The University of Wyoming Geological Museum will be able to display its rare fossil mammal collection thanks to a $101,413 grant from the Institute of Museum and Library Services.

The UW Geological Museum currently has about .5 percent of its 5,000 fossil specimens on display for the public. The other 99.5 percent are kept in storage and only occasionally viewed by researchers, UW says.

Now, with the grant, the museum will begin digitizing the items to make them available for researchers, schools and the public.

“A lot of these specimens are federally owned. A lot were found on BLM land,” says Laura Vietti, UW Geological Museum and collections manager, in a statement. “We’re caretakers of these specimens. It’s a shame only 100 people, including students, a year get to look at them when they are owned by everybody. We only get about 10 visiting researchers a year, which is very small based on how good our collection is.”

The project, titled “The Cretaceous-Paleogene (K-PG) Fossil Mammal Project: Digitizing and Sharing Wyoming’s Rare Fossil Mammal Collection for Understanding Mammal Extinction and Recovery through Ecosystem Collapse” will take two years. The project will create 15,000 research-quality images of about 5,000 mammal fossils, some of which are as small as the head of a pin.
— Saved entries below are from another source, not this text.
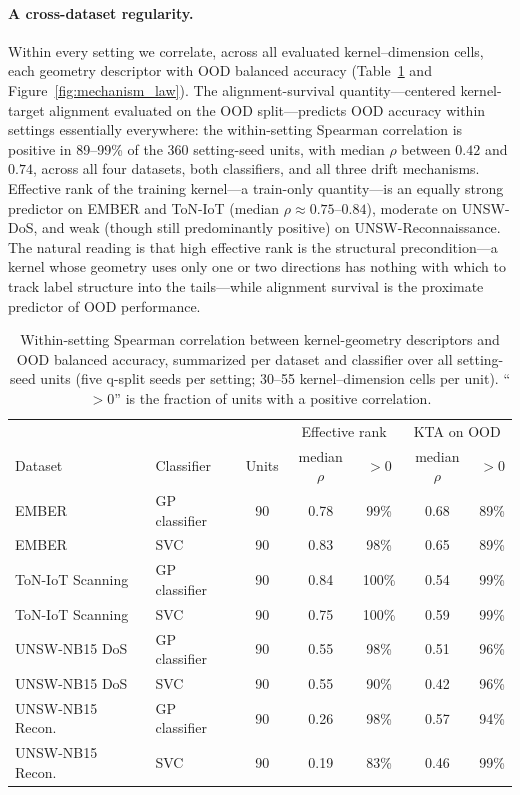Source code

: \documentclass[journal]{IEEEtran}
\begin{document}
\paragraph{A cross-dataset regularity.}
Within every setting we correlate, across all evaluated kernel--dimension cells, each geometry descriptor with OOD balanced accuracy (Table~\ref{tab:mechanism} and Figure~\ref{fig:mechanism_law}). The alignment-survival quantity---centered kernel-target alignment evaluated on the OOD split---predicts OOD accuracy within settings essentially everywhere: the within-setting Spearman correlation is positive in 89--99\% of the 360 setting-seed units, with median $\rho$ between $0.42$ and $0.74$, across all four datasets, both classifiers, and all three drift mechanisms. Effective rank of the training kernel---a train-only quantity---is an equally strong predictor on EMBER and ToN-IoT (median $\rho\approx0.75$--$0.84$), moderate on UNSW-DoS, and weak (though still predominantly positive) on UNSW-Reconnaissance. The natural reading is that high effective rank is the structural precondition---a kernel whose geometry uses only one or two directions has nothing with which to track label structure into the tails---while alignment survival is the proximate predictor of OOD performance.

\begin{table}[!t]
\centering
\caption{Within-setting Spearman correlation between kernel-geometry descriptors and OOD balanced accuracy, summarized per dataset and classifier over all setting-seed units (five q-split seeds per setting; 30--55 kernel--dimension cells per unit). ``$>0$'' is the fraction of units with a positive correlation.}
\label{tab:mechanism}
\small
\setlength{\tabcolsep}{5pt}
\begin{tabular}{llccccc}
\toprule
 & & & \multicolumn{2}{c}{Effective rank} & \multicolumn{2}{c}{KTA on OOD} \\
Dataset & Classifier & Units & median $\rho$ & $>0$ & median $\rho$ & $>0$ \\
\midrule
EMBER & GP classifier & 90 & 0.78 & 99\% & 0.68 & 89\% \\
EMBER & SVC & 90 & 0.83 & 98\% & 0.65 & 89\% \\
ToN-IoT Scanning & GP classifier & 90 & 0.84 & 100\% & 0.54 & 99\% \\
ToN-IoT Scanning & SVC & 90 & 0.75 & 100\% & 0.59 & 99\% \\
UNSW-NB15 DoS & GP classifier & 90 & 0.55 & 98\% & 0.51 & 96\% \\
UNSW-NB15 DoS & SVC & 90 & 0.55 & 90\% & 0.42 & 96\% \\
UNSW-NB15 Recon. & GP classifier & 90 & 0.26 & 98\% & 0.57 & 94\% \\
UNSW-NB15 Recon. & SVC & 90 & 0.19 & 83\% & 0.46 & 99\% \\
\bottomrule
\end{tabular}
\end{table}
\end{document}
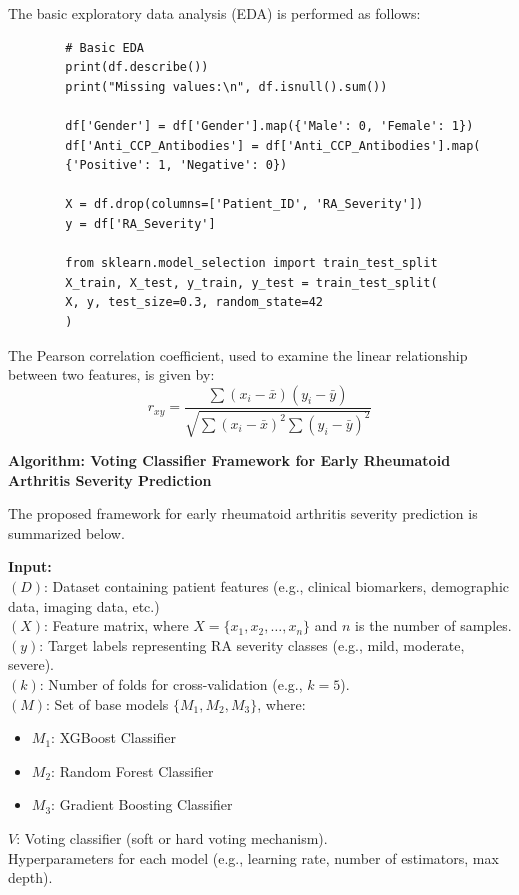 \documentclass[10pt]{NSP1}
\begin{document}
	The basic exploratory data analysis (EDA) is performed as follows:
	\begin{verbatim}
		# Basic EDA
		print(df.describe())
		print("Missing values:\n", df.isnull().sum())
		
		df['Gender'] = df['Gender'].map({'Male': 0, 'Female': 1})
		df['Anti_CCP_Antibodies'] = df['Anti_CCP_Antibodies'].map(
		{'Positive': 1, 'Negative': 0})
		
		X = df.drop(columns=['Patient_ID', 'RA_Severity'])
		y = df['RA_Severity']
		
		from sklearn.model_selection import train_test_split
		X_train, X_test, y_train, y_test = train_test_split(
		X, y, test_size=0.3, random_state=42
		)
	\end{verbatim}
	
	The Pearson correlation coefficient, used to examine the linear relationship between two features, is given by:
	\begin{equation}
		r_{xy} =
		\frac{
			\sum (x_i - \bar{x})(y_i - \bar{y})
		}{
			\sqrt{
				\sum (x_i - \bar{x})^2
				\sum (y_i - \bar{y})^2
			}
		}
	\end{equation}
	
	\noindent\textbf{Algorithm: Voting Classifier Framework for Early Rheumatoid Arthritis Severity Prediction}
	
	\noindent The proposed framework for early rheumatoid arthritis severity prediction is summarized below.
	
	\noindent\textbf{Input:}\\
	\noindent$(D)$: Dataset containing patient features (e.g., clinical biomarkers, demographic data, imaging data, etc.)\\
	\noindent$(X)$: Feature matrix, where $X=\{x_1, x_2, \dots, x_n\}$ and $n$ is the number of samples.\\
	\noindent$(y)$: Target labels representing RA severity classes (e.g., mild, moderate, severe).\\
	\noindent$(k)$: Number of folds for cross-validation (e.g., $k = 5$).\\
	\noindent$(M)$: Set of base models $\{M_1, M_2, M_3\}$, where:
	\begin{itemize}
		\item $M_1$: XGBoost Classifier
		\item $M_2$: Random Forest Classifier
		\item $M_3$: Gradient Boosting Classifier
	\end{itemize}
	\noindent$V$: Voting classifier (soft or hard voting mechanism).\\
	\noindent Hyperparameters for each model (e.g., learning rate, number of estimators, max depth).
	
\end{document}
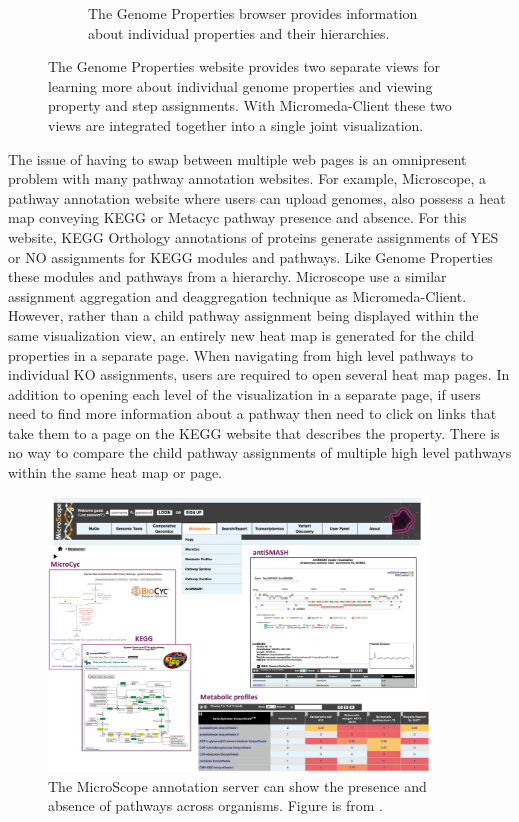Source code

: \begin{figure}
\begin{subfigure}[b]{0.46\textwidth}
         \caption{The Genome Properties browser provides information about individual properties and their hierarchies.}
         \label{fig:property-browser}
     \end{subfigure}
     \caption{The Genome Properties website provides two separate views for learning more about individual genome properties and viewing property and step assignments. With Micromeda-Client these two views are integrated together into a single joint visualization.}
     \label{fig:genome-properties-interface}
\end{figure}

The issue of having to swap between multiple web pages is an omnipresent problem with many pathway annotation websites. For example, Microscope, a pathway annotation website where users can upload genomes, also possess a heat map conveying KEGG or Metacyc pathway presence and absence. For this website, KEGG Orthology annotations of proteins generate assignments of YES or NO assignments for KEGG modules and pathways. Like Genome Properties these modules and pathways from a hierarchy. Microscope use a similar assignment aggregation and deaggregation technique as Micromeda-Client. However, rather than a child pathway assignment being displayed within the same visualization view, an entirely new heat map is generated for the child properties in a separate page. When navigating from high level pathways to individual KO assignments, users are required to open several heat map pages. In addition to opening each level of the visualization in a separate page, if users need to find more information about a pathway then need to click on links that take them to a page on the KEGG website that describes the property. There is no way to compare the child pathway assignments of multiple high level pathways within the same heat map or page.

\begin{figure}[!ht]
  \centering
	\includegraphics[width=0.9\textwidth]{media/microscope.png}
	 \caption{The MicroScope annotation server can show the presence and absence of pathways across organisms. Figure is from \cite{vallenet2016microscope}.}
	 \label{fig:microscope}
\end{figure}


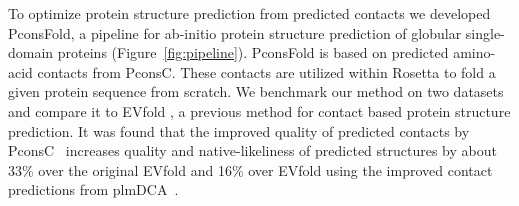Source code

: \documentclass{bioinfo}
\begin{document}
To optimize protein structure prediction from predicted contacts we
developed PconsFold, a pipeline for ab-initio protein structure
prediction of globular single-domain proteins
(Figure~\ref{fig:pipeline}). PconsFold is based on predicted
amino-acid contacts from PconsC. These contacts are utilized within
Rosetta to fold a given protein sequence from scratch. We benchmark
our method on two datasets and compare it to EVfold
\cite[]{marks_protein_2011}, a previous method for contact based
protein structure prediction. It was found that the improved quality of predicted contacts
by PconsC~\cite{skwark_PconsC:_2013} increases quality and
native-likeliness of predicted structures by about 33\% over the
original EVfold and 16\% over EVfold using the improved contact
predictions from plmDCA~\cite{ekeberg_improved_2013}.
\end{document}
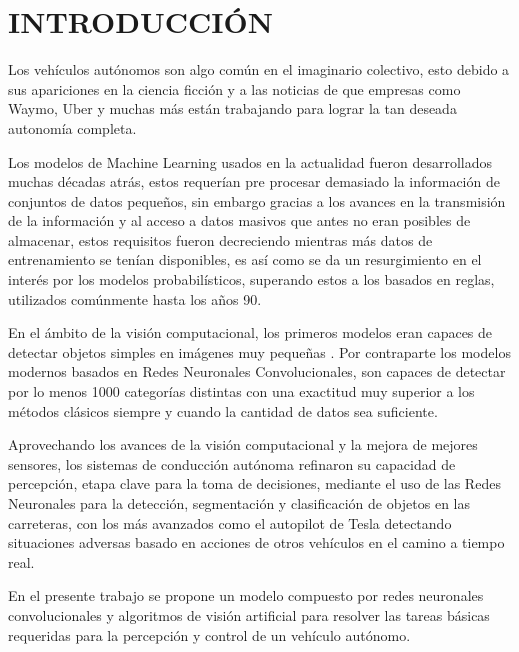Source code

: \section{INTRODUCCIÓN}
Los vehículos autónomos son algo común en el imaginario colectivo, esto debido a sus apariciones en la ciencia ficción y a las noticias de que empresas como Waymo, Uber y muchas más están trabajando para lograr la tan deseada autonomía completa.

Los modelos de Machine Learning usados en la actualidad fueron desarrollados muchas décadas atrás, estos requerían pre procesar demasiado la información de conjuntos de datos pequeños, sin embargo gracias a los avances en la transmisión de la información y al acceso a datos masivos que antes no eran posibles de almacenar, estos requisitos fueron decreciendo mientras más datos de entrenamiento se tenían disponibles, es así como se da un resurgimiento en el interés por los modelos probabilísticos, superando estos a los basados en reglas, utilizados comúnmente hasta los años 90. \citep{Goodfellow-et-al-2016}

En el ámbito de la visión computacional, los primeros modelos eran capaces de detectar objetos simples en imágenes muy pequeñas \citep{Rumelhart_Hinton_Williams_1986}. Por contraparte los modelos modernos basados en Redes Neuronales Convolucionales, son capaces de detectar por lo menos 1000 categorías distintas con una exactitud muy superior a los métodos clásicos siempre y cuando la cantidad de datos sea suficiente. \citep{alexnet}

Aprovechando los avances de la visión computacional y la mejora de mejores sensores, los sistemas de conducción autónoma refinaron su capacidad de percepción, etapa clave para la toma de decisiones, mediante el uso de las Redes Neuronales para la detección, segmentación y clasificación de objetos en las carreteras, con los más avanzados como el autopilot de Tesla detectando situaciones adversas basado en acciones de otros vehículos en el camino a tiempo real. \citep{karpathy-scaledml}

En el presente trabajo se propone un modelo compuesto por redes neuronales convolucionales y algoritmos de visión artificial para resolver las tareas básicas requeridas para la percepción y control de un vehículo autónomo.
\newpage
The fossils span the Cretaceous-Paleogene mass extinction, which is the period shortly before and after dinosaurs died out. The specimens all originate from sites in Wyoming, including the Big Horn Basin, Hanna Basin, the Great Divide Basin near Bridger and the Lance Formation near Lusk.

The digitized fossils will be available to view through the museum’s online database and the data aggregator and the web portal.